BSPs can also provide downward capacity by consuming more electricity, such as by charging a battery. If battery operators expect to be able to sell this electricity for a higher amount at a later moment, they may be willing to pay to charge the battery. Interestingly, the average price for activated downward capacity in 2024 has so far been negative. As explained earlier, this means that TenneT has to pay BSPs, for example, to curtail a wind farm or charge a battery.

In the years that natural gas prices were exceptionally high, so was the average price of both activated upward and downward capacity. Now that natural gas prices are less extreme, average prices for activated aFRR capacity have also dropped. However, price volatility has not. In fact, the price volatility of activated upward capacity is higher than ever. This means that the time of activation is a major factor in determining how much money an aFRR capacity provider stands to make. Because the deployment of battery storage does not incur fuel costs and the supply of batteries in this market is increasing, we expect that the average price for activated aFRR capacity will not increase in the coming years and may continue to decrease.

Imbalance market

As explained in detail in part 2 of this series, the imbalance market is not a real market but a financial settlement for BRPs that deviate from their own E-program (the forecast of electricity offtake and supply of a BRP's portfolio per quarter-hour). Deviations can happen by chance, e.g., due to more or less wind than expected, but may also be deliberate, when a BRP expects to make money by deviating. How much money a BRP can earn or lose depends on the imbalance price at that moment and on the so-called regulation state.

TenneT outlines four regulation states. In regulation state -1, the TSO must activate capacity via the aFRR market due to a surplus of electricity in the system. The reverse is true for regulation state +1. In regulation state 2, both upward and downward capacity is activated.[13] In the event that no capacity is activated at all in a quarter of an hour through the aFRR market, regulation state 0 applies.

The imbalance price per quarter-hour is typically determined by the highest activated price for supplying upward capacity and the lowest (considering negative amounts) activated price for supplying downward capacity in the aFRR market. However, in regulation state 2 the imbalance price is usually determined a different way.

[11] The supply obligation for this electricity will be taken over by other parties.

[12] Guarantees of Origin (GOs) and subsidies can also still generate revenue.

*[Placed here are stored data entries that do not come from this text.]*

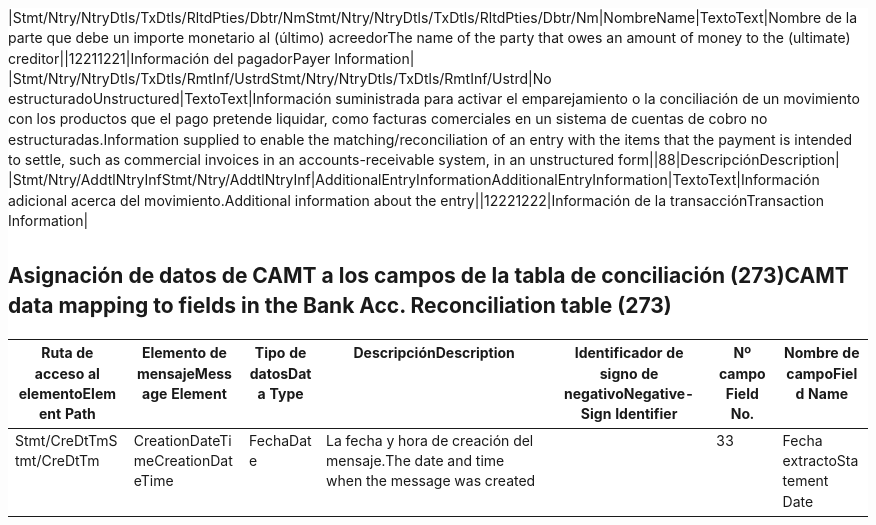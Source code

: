 |<span data-ttu-id="a66fd-143">Stmt/Ntry/NtryDtls/TxDtls/RltdPties/Dbtr/Nm</span><span class="sxs-lookup"><span data-stu-id="a66fd-143">Stmt/Ntry/NtryDtls/TxDtls/RltdPties/Dbtr/Nm</span></span>|<span data-ttu-id="a66fd-144">Nombre</span><span class="sxs-lookup"><span data-stu-id="a66fd-144">Name</span></span>|<span data-ttu-id="a66fd-145">Texto</span><span class="sxs-lookup"><span data-stu-id="a66fd-145">Text</span></span>|<span data-ttu-id="a66fd-146">Nombre de la parte que debe un importe monetario al (último) acreedor</span><span class="sxs-lookup"><span data-stu-id="a66fd-146">The name of the party that owes an amount of money to the (ultimate) creditor</span></span>||<span data-ttu-id="a66fd-147">1221</span><span class="sxs-lookup"><span data-stu-id="a66fd-147">1221</span></span>|<span data-ttu-id="a66fd-148">Información del pagador</span><span class="sxs-lookup"><span data-stu-id="a66fd-148">Payer Information</span></span>|  
|<span data-ttu-id="a66fd-149">Stmt/Ntry/NtryDtls/TxDtls/RmtInf/Ustrd</span><span class="sxs-lookup"><span data-stu-id="a66fd-149">Stmt/Ntry/NtryDtls/TxDtls/RmtInf/Ustrd</span></span>|<span data-ttu-id="a66fd-150">No estructurado</span><span class="sxs-lookup"><span data-stu-id="a66fd-150">Unstructured</span></span>|<span data-ttu-id="a66fd-151">Texto</span><span class="sxs-lookup"><span data-stu-id="a66fd-151">Text</span></span>|<span data-ttu-id="a66fd-152">Información suministrada para activar el emparejamiento o la conciliación de un movimiento con los productos que el pago pretende liquidar, como facturas comerciales en un sistema de cuentas de cobro no estructuradas.</span><span class="sxs-lookup"><span data-stu-id="a66fd-152">Information supplied to enable the matching/reconciliation of an entry with the items that the payment is intended to settle, such as commercial invoices in an accounts-receivable system, in an unstructured form</span></span>||<span data-ttu-id="a66fd-153">8</span><span class="sxs-lookup"><span data-stu-id="a66fd-153">8</span></span>|<span data-ttu-id="a66fd-154">Descripción</span><span class="sxs-lookup"><span data-stu-id="a66fd-154">Description</span></span>|  
|<span data-ttu-id="a66fd-155">Stmt/Ntry/AddtlNtryInf</span><span class="sxs-lookup"><span data-stu-id="a66fd-155">Stmt/Ntry/AddtlNtryInf</span></span>|<span data-ttu-id="a66fd-156">AdditionalEntryInformation</span><span class="sxs-lookup"><span data-stu-id="a66fd-156">AdditionalEntryInformation</span></span>|<span data-ttu-id="a66fd-157">Texto</span><span class="sxs-lookup"><span data-stu-id="a66fd-157">Text</span></span>|<span data-ttu-id="a66fd-158">Información adicional acerca del movimiento.</span><span class="sxs-lookup"><span data-stu-id="a66fd-158">Additional information about the entry</span></span>||<span data-ttu-id="a66fd-159">1222</span><span class="sxs-lookup"><span data-stu-id="a66fd-159">1222</span></span>|<span data-ttu-id="a66fd-160">Información de la transacción</span><span class="sxs-lookup"><span data-stu-id="a66fd-160">Transaction Information</span></span>|  

## <a name="camt-data-mapping-to-fields-in-the-bank-acc-reconciliation-table-273"></a><span data-ttu-id="a66fd-161">Asignación de datos de CAMT a los campos de la tabla de conciliación (273)</span><span class="sxs-lookup"><span data-stu-id="a66fd-161">CAMT data mapping to fields in the Bank Acc. Reconciliation table (273)</span></span>  

|<span data-ttu-id="a66fd-162">Ruta de acceso al elemento</span><span class="sxs-lookup"><span data-stu-id="a66fd-162">Element Path</span></span>|<span data-ttu-id="a66fd-163">Elemento de mensaje</span><span class="sxs-lookup"><span data-stu-id="a66fd-163">Message Element</span></span>|<span data-ttu-id="a66fd-164">Tipo de datos</span><span class="sxs-lookup"><span data-stu-id="a66fd-164">Data Type</span></span>|<span data-ttu-id="a66fd-165">Descripción</span><span class="sxs-lookup"><span data-stu-id="a66fd-165">Description</span></span>|<span data-ttu-id="a66fd-166">Identificador de signo de negativo</span><span class="sxs-lookup"><span data-stu-id="a66fd-166">Negative-Sign Identifier</span></span>|<span data-ttu-id="a66fd-167">Nº campo</span><span class="sxs-lookup"><span data-stu-id="a66fd-167">Field No.</span></span>|<span data-ttu-id="a66fd-168">Nombre de campo</span><span class="sxs-lookup"><span data-stu-id="a66fd-168">Field Name</span></span>|  
|------------------|---------------------|---------------|-----------------|-------------------------------|---------------|----------------|  
|<span data-ttu-id="a66fd-169">Stmt/CreDtTm</span><span class="sxs-lookup"><span data-stu-id="a66fd-169">Stmt/CreDtTm</span></span>|<span data-ttu-id="a66fd-170">CreationDateTime</span><span class="sxs-lookup"><span data-stu-id="a66fd-170">CreationDateTime</span></span>|<span data-ttu-id="a66fd-171">Fecha</span><span class="sxs-lookup"><span data-stu-id="a66fd-171">Date</span></span>|<span data-ttu-id="a66fd-172">La fecha y hora de creación del mensaje.</span><span class="sxs-lookup"><span data-stu-id="a66fd-172">The date and time when the message was created</span></span>||<span data-ttu-id="a66fd-173">3</span><span class="sxs-lookup"><span data-stu-id="a66fd-173">3</span></span>|<span data-ttu-id="a66fd-174">Fecha extracto</span><span class="sxs-lookup"><span data-stu-id="a66fd-174">Statement Date</span></span>|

[13] Regulation state -1 also applies to situations where there is also upward regulation, but where the difference between the activated upward regulation and the activated downward regulation power is continuously decreasing or stable. The reverse applies to regulation state +1. In regulation state 2, there is no constant or continuous difference between activated upward and downward regulation. Source: TenneT, 2022

Some examples

Suppose a BRP has informed TenneT in advance that its customers will take off and supply a total net of 0 MWh of electricity the following day between 10:00am and 10:15am. However, it turns out that this BRP's customers actually supplied a net of 30 MWh of electricity, while the system was short of electricity at the time (regulation state +1). In that case, for the extra 30 MWh supplied (the surplus in the BRP's portfolio), the BRP receives the imbalance price set for that quarter-hour for shortages in the market. In 2023, this averaged EUR 198 per MWh (see Table 7), higher than that year's average day-ahead price of EUR 96 per MWh (see Table 3). However, if the BRP had contributed to the deficit in the market, they would have had to pay EUR 20 per MWh (see Table 8).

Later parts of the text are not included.